Patrick Kevin Day, Los Angeles Times: Hats off to the guts it took to conceive this storyline and stick with it through the end. It’s one thing to dangle characters in front of the walkers in order to elicit audience thrills and chills. It’s quite another to confront us with the stark reality of mental illness and ask us to consider the consequences of what it would mean.

Shane Ryan and Josh Jackson, Paste Magazine: “The Grove” may be the most emotionally brutal episode since Carl had to put a bullet in his mother’s brain to keep her from turning. Or maybe since Carol watched her zombie daughter walk out of that barn. The show isn’t precious with even its youngest characters — come to think of it, even Game of Thrones is kinder to its kids. I’m starting to worry about Judith. But it certainly made for compelling television.

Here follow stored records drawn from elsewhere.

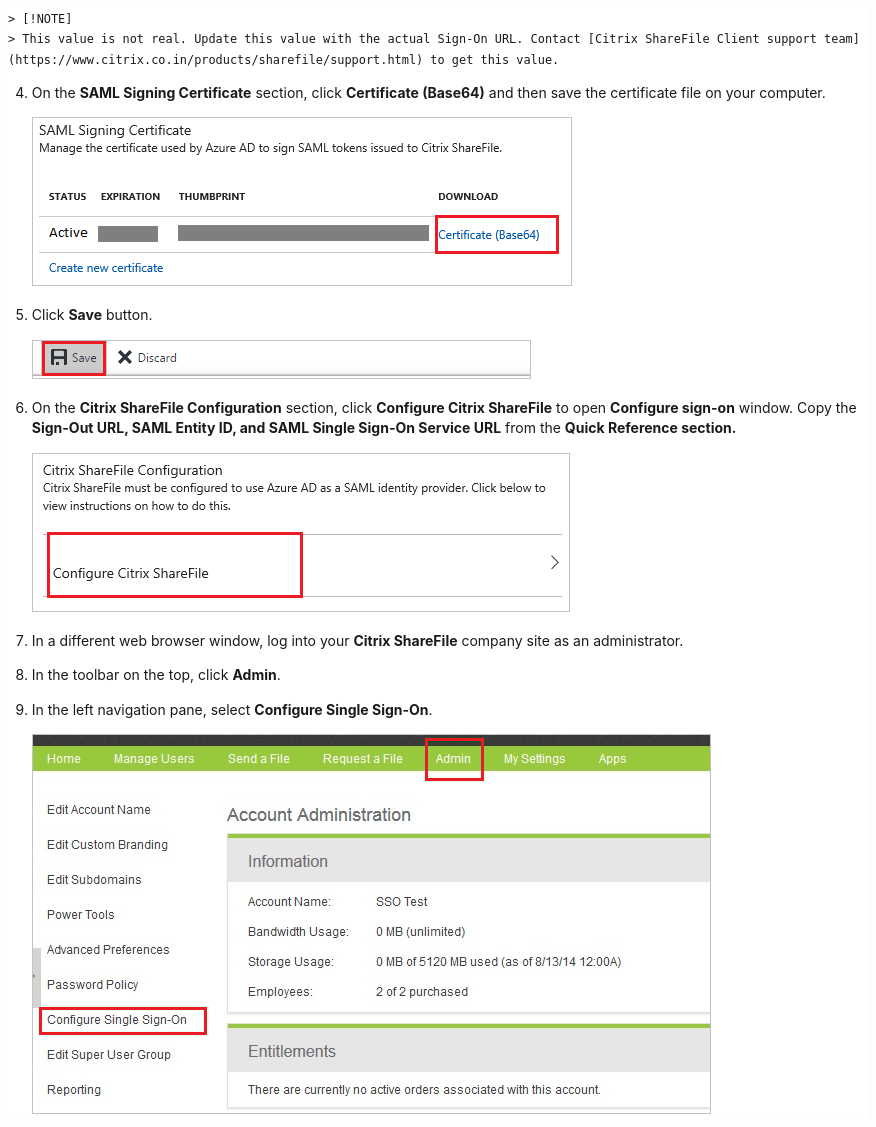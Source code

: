 	> [!NOTE] 
	> This value is not real. Update this value with the actual Sign-On URL. Contact [Citrix ShareFile Client support team](https://www.citrix.co.in/products/sharefile/support.html) to get this value. 

4. On the **SAML Signing Certificate** section, click **Certificate (Base64)** and then save the certificate file on your computer.

	![The Certificate download link](./media/active-directory-saas-sharefile-tutorial/tutorial_sharefile_certificate.png) 

5. Click **Save** button.

	![Configure Single Sign-On Save button](./media/active-directory-saas-sharefile-tutorial/tutorial_general_400.png)

6. On the **Citrix ShareFile Configuration** section, click **Configure Citrix ShareFile** to open **Configure sign-on** window. Copy the **Sign-Out URL, SAML Entity ID, and SAML Single Sign-On Service URL** from the **Quick Reference section.**

	![Citrix ShareFile Configuration](./media/active-directory-saas-sharefile-tutorial/tutorial_sharefile_configure.png) 

7. In a different web browser window, log into your **Citrix ShareFile** company site as an administrator.

8. In the toolbar on the top, click **Admin**.

9. In the left navigation pane, select **Configure Single Sign-On**.
   
    ![Account Administration](./media/active-directory-saas-sharefile-tutorial/ic773627.png "Account Administration")


[1]: ./media/active-directory-saas-sharefile-tutorial/tutorial_general_01.png
[2]: ./media/active-directory-saas-sharefile-tutorial/tutorial_general_02.png
[3]: ./media/active-directory-saas-sharefile-tutorial/tutorial_general_03.png
[4]: ./media/active-directory-saas-sharefile-tutorial/tutorial_general_04.png
[100]: ./media/active-directory-saas-sharefile-tutorial/tutorial_general_100.png
[200]: ./media/active-directory-saas-sharefile-tutorial/tutorial_general_200.png
[201]: ./media/active-directory-saas-sharefile-tutorial/tutorial_general_201.png
[202]: ./media/active-directory-saas-sharefile-tutorial/tutorial_general_202.png
[203]: ./media/active-directory-saas-sharefile-tutorial/tutorial_general_203.png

John Lopez, Grantland: The Walking Dead is actually a lot like a zombie. It’s a half-rotted, ravenous shell driven solely by its insatiable appetite for flesh/ratings. Sometimes it lumbers so awkwardly that you’re tempted to run in lazy circles as it chases you around the yard/search for new and exciting GIFs as the latest plot-light hour unfolds on your TV. But let your guard down at the wrong moment, and the show will sink its teeth into you. While it might not compare to recent jaw-dropper episodes like Breaking Bad’s “Ozymandias” or Game of Thrones? “The Rains of Castamere,” “The Grove” had me shouting plenty of disbelieving expletives at my flat-screen. At the very least, The Walking Dead set a new record for going from boring to bat-s–t in the fewest episodes possible.

What did you think of “The Grove?” Did it work for you? Or was it just taboo for taboo’s sake?